_Your task_
Where in the data below does the word "cdot" appear? Copy every line that has it.

== Segment start ==

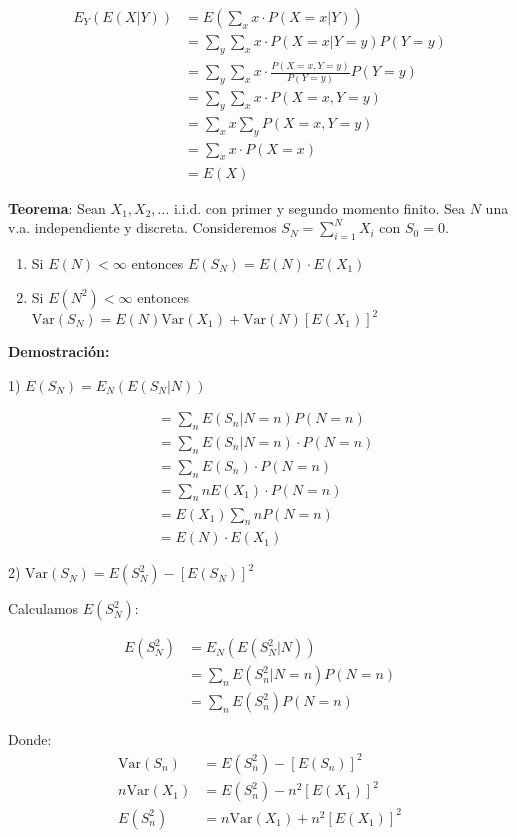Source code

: \documentclass[12pt,a4paper]{article}
\newcommand{\teorema}[1]{%
\begin{teoremabox}
\textbf{Teorema}: #1
\end{teoremabox}
}
\begin{document}
\begin{align*}
E_Y(E(X|Y)) &= E\left(\sum_x x \cdot P(X=x|Y)\right) \\
&= \sum_y \sum_x x \cdot P(X=x|Y=y) P(Y=y) \\
&= \sum_y \sum_x x \cdot \frac{P(X=x, Y=y)}{P(Y=y)} P(Y=y) \\
&= \sum_y \sum_x x \cdot P(X=x, Y=y) \\
&= \sum_x x \sum_y P(X=x, Y=y) \\
&= \sum_x x \cdot P(X=x) \\
&= E(X)
\end{align*}

\teorema{Sean $X_1, X_2, \ldots$ i.i.d. con primer y segundo momento finito. Sea $N$ una v.a. independiente y discreta. Consideremos $S_N = \sum_{i=1}^{N} X_i$ con $S_0 = 0$.
\begin{enumerate}
\item Si $E(N) < \infty$ entonces $E(S_N) = E(N) \cdot E(X_1)$
\item Si $E(N^2) < \infty$ entonces $\text{Var}(S_N) = E(N) \text{Var}(X_1) + \text{Var}(N) [E(X_1)]^2$
\end{enumerate}}

\textbf{Demostración:}

1) $E(S_N) = E_N(E(S_N|N))$

\begin{align*}
&= \sum_n E(S_n|N=n) P(N=n) \\
&= \sum_n E(S_n|N=n) \cdot P(N=n) \\
&= \sum_n E(S_n) \cdot P(N=n) \\
&= \sum_n n E(X_1) \cdot P(N=n) \\
&= E(X_1) \sum_n n P(N=n) \\
&= E(N) \cdot E(X_1)
\end{align*}

2) $\text{Var}(S_N) = E(S_N^2) - [E(S_N)]^2$

Calculamos $E(S_N^2)$:

\begin{align*}
E(S_N^2) &= E_N(E(S_N^2|N)) \\
&= \sum_n E(S_n^2|N=n) P(N=n) \\
&= \sum_n E(S_n^2) P(N=n)
\end{align*}

Donde:
\begin{align*}
\text{Var}(S_n) &= E(S_n^2) - [E(S_n)]^2 \\
n\text{Var}(X_1) &= E(S_n^2) - n^2[E(X_1)]^2 \\
E(S_n^2) &= n\text{Var}(X_1) + n^2[E(X_1)]^2
\end{align*}
\end{document}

== Segment end ==

_Answer box_
E_Y(E(X|Y)) &= E\left(\sum_x x \cdot P(X=x|Y)\right) \\
&= \sum_y \sum_x x \cdot P(X=x|Y=y) P(Y=y) \\
&= \sum_y \sum_x x \cdot \frac{P(X=x, Y=y)}{P(Y=y)} P(Y=y) \\
&= \sum_y \sum_x x \cdot P(X=x, Y=y) \\
&= \sum_x x \cdot P(X=x) \\
\item Si $E(N) < \infty$ entonces $E(S_N) = E(N) \cdot E(X_1)$
&= \sum_n E(S_n|N=n) \cdot P(N=n) \\
&= \sum_n E(S_n) \cdot P(N=n) \\
&= \sum_n n E(X_1) \cdot P(N=n) \\
&= E(N) \cdot E(X_1)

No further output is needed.